_To do_. Go through the listing and return every line with "orivaldo" in it.

►

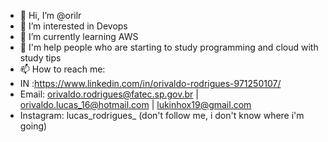 - 👋 Hi, I’m @orilr
- 👀 I’m interested in Devops
- 🌱 I’m currently learning AWS
- 💞️ I'm help people who are starting to study programming and cloud with study tips
- 📫 How to reach me: 
- IN :https://www.linkedin.com/in/orivaldo-rodrigues-971250107/
- Email: orivaldo.rodrigues@fatec.sp.gov.br | orivaldo.lucas_16@hotmail.com | lukinhox19@gmail.com
- Instagram: lucas_rodrigues_ (don't follow me, i don't know where i'm going)

<!---
oril96/oril96 is a ✨ special ✨ repository because its `README.md` (this file) appears on your GitHub profile.
You can click the Preview link to take a look at your changes.
--->
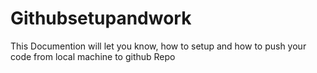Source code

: # Githubsetupandwork
This Documention will let you know, how to setup and how to push your code from local machine to github Repo
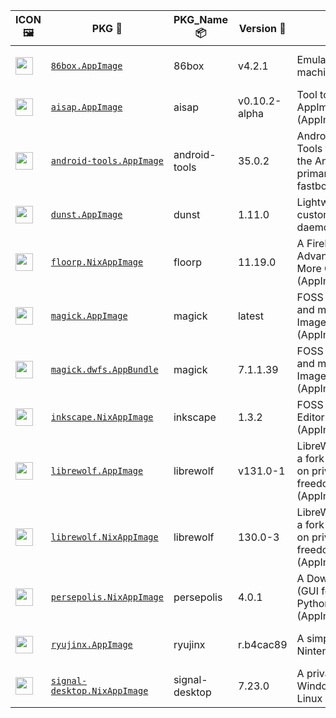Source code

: |ICON 🖼️|PKG 📀|PKG_Name 📦|Version 🧬| Description ℹ️|Note ⚠️|Homepage 🌐|Source 📡|Size 💾|SHA256SUM 🔐|B3SUM 🔐|Script ⚙️|Log 🧾|
| ---- | ---- | ---- | ---- | ---- | ---- | ---- | ---- | ---- | ---- | ---- | ---- | ---- |
| <img src="https://huggingface.co/datasets/Azathothas/Toolpacks-Extras/resolve/main/aarch64-Linux/86box.icon.png" width="28" height="28"> | [`86box.AppImage`](https://huggingface.co/datasets/Azathothas/Toolpacks-Extras/resolve/main/aarch64-Linux/86box.AppImage) | 86box | v4.2.1 | Emulator of x86-based machines (AppImage) | You need to download ROMS (https://86box.readthedocs.io/en/latest/usage/roms.html)<br>(CI_VERIFIED: https://github.com/86Box/86Box/actions) | [https://86box.readthedocs.io](https://86box.readthedocs.io) | [https://github.com/86Box/86Box](https://github.com/86Box/86Box) |54.21 MB | `3ba06cb597b7626a3773cf955476df8dc237f2deb39f124e87dcce81e0516df8` | `80406afb0bc90f436d85fe24f086e7bcd6a31fe79e6c70ed7518a08deec8342e` | https://github.com/Azathothas/Toolpacks-Extras/blob/main/.github/scripts/aarch64-Linux/pkgs/86box.sh | https://huggingface.co/datasets/Azathothas/Toolpacks-Extras/resolve/main/aarch64-Linux/86box.log | emulator,hypervisor |
| <img src="https://huggingface.co/datasets/Azathothas/Toolpacks-Extras/resolve/main/aarch64-Linux/aisap.icon.png" width="28" height="28"> | [`aisap.AppImage`](https://huggingface.co/datasets/Azathothas/Toolpacks-Extras/resolve/main/aarch64-Linux/aisap.AppImage) | aisap | v0.10.2-alpha | Tool to make sandboxing AppImages easy (AppImage , shImg) | This PKG was built from Source using appimagetool (CI_VERIFIED: https://github.com/mgord9518/aisap/actions) | [https://github.com/mgord9518/aisap](https://github.com/mgord9518/aisap) | [https://github.com/mgord9518/aisap](https://github.com/mgord9518/aisap) |2.5 MB | `e379bfe93410ace766a9f7990e844ec84173ec48fc286f034caaad64eb574037` | `cc3b3b5508d5c0ab3421d0059f3d19874cda45e4b5646503bfff4e0c5db5bf5a` | https://github.com/Azathothas/Toolpacks-Extras/blob/main/.github/scripts/aarch64-Linux/pkgs/aisap.sh | https://huggingface.co/datasets/Azathothas/Toolpacks-Extras/resolve/main/aarch64-Linux/aisap.log | cli,sandbox |
| <img src="https://huggingface.co/datasets/Azathothas/Toolpacks-Extras/resolve/main/aarch64-Linux/android-tools.icon.png" width="28" height="28"> | [`android-tools.AppImage`](https://huggingface.co/datasets/Azathothas/Toolpacks-Extras/resolve/main/aarch64-Linux/android-tools.AppImage) | android-tools | 35.0.2 | Android SDK Platform-Tools that interface with the Android platform, primarily adb and fastboot (AppImage) | This PKG was built from Source using go-appimagetool, BUT the src has no CI (CI_VERIFIED: NONE) | [https://developer.android.com/tools/releases/platform-tools](https://developer.android.com/tools/releases/platform-tools) | [https://github.com/lzhiyong/android-sdk-tools](https://github.com/lzhiyong/android-sdk-tools) |11.06 MB | `c9b95554386d65b639c1ae43d07e90e10eae5e60f159741ddea4ad7895e0614e` | `caab700ed9fcf73265d9c5a63c6b8017527a664e83c23608a3ab851e34762f8f` | https://github.com/Azathothas/Toolpacks-Extras/blob/main/.github/scripts/aarch64-Linux/pkgs/android-tools.sh | https://huggingface.co/datasets/Azathothas/Toolpacks-Extras/resolve/main/aarch64-Linux/android-tools.log | android,utility |
| <img src="https://huggingface.co/datasets/Azathothas/Toolpacks-Extras/resolve/main/aarch64-Linux/dunst.icon.png" width="28" height="28"> | [`dunst.AppImage`](https://huggingface.co/datasets/Azathothas/Toolpacks-Extras/resolve/main/aarch64-Linux/dunst.AppImage) | dunst | 1.11.0 | Lightweight and customizable notification daemon (AppImage) | This PKG was built from Source using go-appimagetool | [https://dunst-project.org](https://dunst-project.org) | [https://github.com/dunst-project/dunst](https://github.com/dunst-project/dunst) |12.27 MB | `05bd28dc1af41e2fcb070eeb142472c9884d15884925716b2bcfbf9c305b45e3` | `3fe46046fc556ac9a8cf69a3c026413d700ab9a8f4fad3f61cec33b6326cfe9c` | https://github.com/Azathothas/Toolpacks-Extras/blob/main/.github/scripts/aarch64-Linux/pkgs/dunst.sh | https://huggingface.co/datasets/Azathothas/Toolpacks-Extras/resolve/main/aarch64-Linux/dunst.log | daemon,notification |
| <img src="https://huggingface.co/datasets/Azathothas/Toolpacks-Extras/resolve/main/aarch64-Linux/floorp.icon.png" width="28" height="28"> | [`floorp.NixAppImage`](https://huggingface.co/datasets/Azathothas/Toolpacks-Extras/resolve/main/aarch64-Linux/floorp.NixAppImage) | floorp | 11.19.0 | A FireFox Fork with Advanced Features & More Customization (AppImage,NixAppImage) | This PKG has Multiple Formats (CI_VERIFIED: https://github.com/Floorp-Projects/Floorp/actions) | [https://floorp.app](https://floorp.app) | [https://github.com/Floorp-Projects/Floorp](https://github.com/Floorp-Projects/Floorp) |355.52 MB | `d229afccae6f12512a6a9126566d0aef89ceecf4ac5284f22fd683681e59f7f3` | `82b993b9bd93ffe12b88a5c7d444066363abde2c749b3c7e7d2d8242d6ca7ac5` | https://github.com/Azathothas/Toolpacks-Extras/blob/main/.github/scripts/aarch64-Linux/pkgs/floorp.sh | https://huggingface.co/datasets/Azathothas/Toolpacks-Extras/resolve/main/aarch64-Linux/floorp.log | browser,firefox-fork |
| <img src="https://huggingface.co/datasets/Azathothas/Toolpacks-Extras/resolve/main/aarch64-Linux/imagemagick.icon.png" width="28" height="28"> | [`magick.AppImage`](https://huggingface.co/datasets/Azathothas/Toolpacks-Extras/resolve/main/aarch64-Linux/magick.AppImage) | magick | latest | FOSS suite for editing and manipulating Digital Images & Files (AppImage , AppBundle) | This PKG has Multiple Formats <br>(CI_VERIFIED: https://github.com/ImageMagick/ImageMagick/actions) | [https://imagemagick.org](https://imagemagick.org) | [https://github.com/ImageMagick/ImageMagick](https://github.com/ImageMagick/ImageMagick) |63.04 MB | `e126181f85e49b20b19052cd8995dea4901730e3b96ee487d1a9f9226ad3a57a` | `00e61be4a548093f50d1ac722d9c30973c81928eaeb90eb70ccb2aa091f9abfc` | https://github.com/Azathothas/Toolpacks-Extras/blob/main/.github/scripts/aarch64-Linux/pkgs/imagemagick.sh | https://huggingface.co/datasets/Azathothas/Toolpacks-Extras/resolve/main/aarch64-Linux/imagemagick.log | graphics |
| <img src="https://huggingface.co/datasets/Azathothas/Toolpacks-Extras/resolve/main/aarch64-Linux/imagemagick.icon.png" width="28" height="28"> | [`magick.dwfs.AppBundle`](https://huggingface.co/datasets/Azathothas/Toolpacks-Extras/resolve/main/aarch64-Linux/magick.dwfs.AppBundle) | magick | 7.1.1.39 | FOSS suite for editing and manipulating Digital Images & Files (AppImage , AppBundle) | This PKG has Multiple Formats <br>(CI_VERIFIED: https://github.com/ImageMagick/ImageMagick/actions) | [https://imagemagick.org](https://imagemagick.org) | [https://github.com/ImageMagick/ImageMagick](https://github.com/ImageMagick/ImageMagick) |19.57 MB | `9ceb41998f2c487ecfefd26bd9ee5d69e413d91b010e084f2f31bf3d07676c4c` | `cbafa9af838ef3899d060bafa70f5e3de958b4b4197de15722dfcbf1725fdbe7` | https://github.com/Azathothas/Toolpacks-Extras/blob/main/.github/scripts/aarch64-Linux/pkgs/imagemagick.sh | https://huggingface.co/datasets/Azathothas/Toolpacks-Extras/resolve/main/aarch64-Linux/imagemagick.log | graphics |
| <img src="https://huggingface.co/datasets/Azathothas/Toolpacks-Extras/resolve/main/aarch64-Linux/inkscape.icon.png" width="28" height="28"> | [`inkscape.NixAppImage`](https://huggingface.co/datasets/Azathothas/Toolpacks-Extras/resolve/main/aarch64-Linux/inkscape.NixAppImage) | inkscape | 1.3.2 | FOSS Vector Graphics Editor (AppImage,NixAppImage) | This PKG has Multiple Formats (CI_VERIFIED: https://gitlab.com/inkscape/inkscape/-/pipelines) | [https://inkscape.org](https://inkscape.org) | [https://gitlab.com/inkscape/inkscape](https://gitlab.com/inkscape/inkscape) |245.71 MB | `2c6e6ff7d9bf40a7ef0a2654f6e04c95959d57852332d481d1c7afce104c9dd5` | `d7d9d2bef182f87e11f2cd9e936e8a41938f0cbe538ed762c1542adf4b4a080d` | https://github.com/Azathothas/Toolpacks-Extras/blob/main/.github/scripts/aarch64-Linux/pkgs/inkscape.sh | https://huggingface.co/datasets/Azathothas/Toolpacks-Extras/resolve/main/aarch64-Linux/inkscape.log | graphics,multimedia |
| <img src="https://huggingface.co/datasets/Azathothas/Toolpacks-Extras/resolve/main/aarch64-Linux/librewolf.icon.png" width="28" height="28"> | [`librewolf.AppImage`](https://huggingface.co/datasets/Azathothas/Toolpacks-Extras/resolve/main/aarch64-Linux/librewolf.AppImage) | librewolf | v131.0-1 | LibreWolf Web Browser is a fork of Firefox, focused on privacy, security and freedom (AppImage,NixAppImage) | This PKG has Multiple Formats (CI_VERIFIED: https://gitlab.com/librewolf-community/browser/appimage/-/pipelines) | [https://librewolf.net](https://librewolf.net) | [https://gitlab.com/librewolf-community/browser](https://gitlab.com/librewolf-community/browser) |88.39 MB | `e62be95947b099d0b4a3a906625fb2ea0c4449965e8c293dbd0b66cae985e1b2` | `4dfe4474a7062d897bae26fec0531f6f54e2ebd90d009be64370f51f57c234f5` | https://github.com/Azathothas/Toolpacks-Extras/blob/main/.github/scripts/aarch64-Linux/pkgs/librewolf.sh | https://huggingface.co/datasets/Azathothas/Toolpacks-Extras/resolve/main/aarch64-Linux/librewolf.log | browser,privacy |
| <img src="https://huggingface.co/datasets/Azathothas/Toolpacks-Extras/resolve/main/aarch64-Linux/librewolf.icon.png" width="28" height="28"> | [`librewolf.NixAppImage`](https://huggingface.co/datasets/Azathothas/Toolpacks-Extras/resolve/main/aarch64-Linux/librewolf.NixAppImage) | librewolf | 130.0-3 | LibreWolf Web Browser is a fork of Firefox, focused on privacy, security and freedom (AppImage,NixAppImage) | This PKG has Multiple Formats (CI_VERIFIED: https://gitlab.com/librewolf-community/browser/appimage/-/pipelines) | [https://librewolf.net](https://librewolf.net) | [https://gitlab.com/librewolf-community/browser](https://gitlab.com/librewolf-community/browser) |334.29 MB | `a8ff66607f08fff45e3eca97c4460d86a025ad69d23c7936716b9ba7a584a646` | `0e430eeee0c703112e56f37489cdef5dd378fdba04fdfad684fd0f8b44690c87` | https://github.com/Azathothas/Toolpacks-Extras/blob/main/.github/scripts/aarch64-Linux/pkgs/librewolf.sh | https://huggingface.co/datasets/Azathothas/Toolpacks-Extras/resolve/main/aarch64-Linux/librewolf.log | browser,privacy |
| <img src="https://huggingface.co/datasets/Azathothas/Toolpacks-Extras/resolve/main/aarch64-Linux/persepolis.icon.png" width="28" height="28"> | [`persepolis.NixAppImage`](https://huggingface.co/datasets/Azathothas/Toolpacks-Extras/resolve/main/aarch64-Linux/persepolis.NixAppImage) | persepolis | 4.0.1 | A Download Manager (GUI for aria2) written in Python (AppImage,NixAppImage) | (CI_VERIFIED: NONE) | [https://persepolisdm.github.io](https://persepolisdm.github.io) | [https://github.com/persepolisdm/persepolis](https://github.com/persepolisdm/persepolis) |214.39 MB | `1696d2110177ffb13bd7d852a85371c3a1a47c381508eb06349cda8f2468fb39` | `fd3c7d54a3e5fec3c1c07de606a95739bd205e0b38915a65d0646c0dac730251` | https://github.com/Azathothas/Toolpacks-Extras/blob/main/.github/scripts/aarch64-Linux/pkgs/persepolis.sh | https://huggingface.co/datasets/Azathothas/Toolpacks-Extras/resolve/main/aarch64-Linux/persepolis.log | downloader,multimedia |
| <img src="https://huggingface.co/datasets/Azathothas/Toolpacks-Extras/resolve/main/aarch64-Linux/ryujinx.icon.png" width="28" height="28"> | [`ryujinx.AppImage`](https://huggingface.co/datasets/Azathothas/Toolpacks-Extras/resolve/main/aarch64-Linux/ryujinx.AppImage) | ryujinx | r.b4cac89 | A simple, experimental Nintendo Switch emulator | (CI_VERIFIED: https://github.com/ryujinx-mirror/ryujinx/actions) | [https://github.com/ryujinx-mirror/ryujinx](https://github.com/ryujinx-mirror/ryujinx) | [https://github.com/ryujinx-mirror/ryujinx](https://github.com/ryujinx-mirror/ryujinx) |24.25 MB | `bccab55187c0c38c44988525268db9bc8e4cb5d64f87ebde5df2b1553723b3ad` | `cd1af79d4e3226ba4355f893a8f4936681439a018d74e699e6c98e32486d0a72` | https://github.com/Azathothas/Toolpacks-Extras/blob/main/.github/scripts/aarch64-Linux/pkgs/ryujinx.sh | https://huggingface.co/datasets/Azathothas/Toolpacks-Extras/resolve/main/aarch64-Linux/ryujinx.log | emulator |
| <img src="https://huggingface.co/datasets/Azathothas/Toolpacks-Extras/resolve/main/aarch64-Linux/signal-desktop.icon.png" width="28" height="28"> | [`signal-desktop.NixAppImage`](https://huggingface.co/datasets/Azathothas/Toolpacks-Extras/resolve/main/aarch64-Linux/signal-desktop.NixAppImage) | signal-desktop | 7.23.0 | A private messenger for Windows, macOS, and Linux (NixAppImage) | Requires --no-sandbox to run<br>(CI_VERIFIED: https://github.com/signalapp/Signal-Desktop/actions) | [https://signal.org](https://signal.org) | [https://github.com/signalapp/Signal-Desktop](https://github.com/signalapp/Signal-Desktop) |414.96 MB | `ed0ad92cd041affc87d30e4fc72ead7dd012bd4669bbd01d9fa654e5d3272a4c` | `1b6d6ec5e8fde1fe4e6c056ba9fae39d85b28cbe94d1af6de348aa6c04d69bb7` | https://github.com/Azathothas/Toolpacks-Extras/blob/main/.github/scripts/aarch64-Linux/pkgs/signal-desktop.sh | https://huggingface.co/datasets/Azathothas/Toolpacks-Extras/resolve/main/aarch64-Linux/signal-desktop.log | messenger,privacy |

◄

_Solution to this problem_.
- IN :https://www.linkedin.com/in/orivaldo-rodrigues-971250107/
- Email: orivaldo.rodrigues@fatec.sp.gov.br | orivaldo.lucas_16@hotmail.com | lukinhox19@gmail.com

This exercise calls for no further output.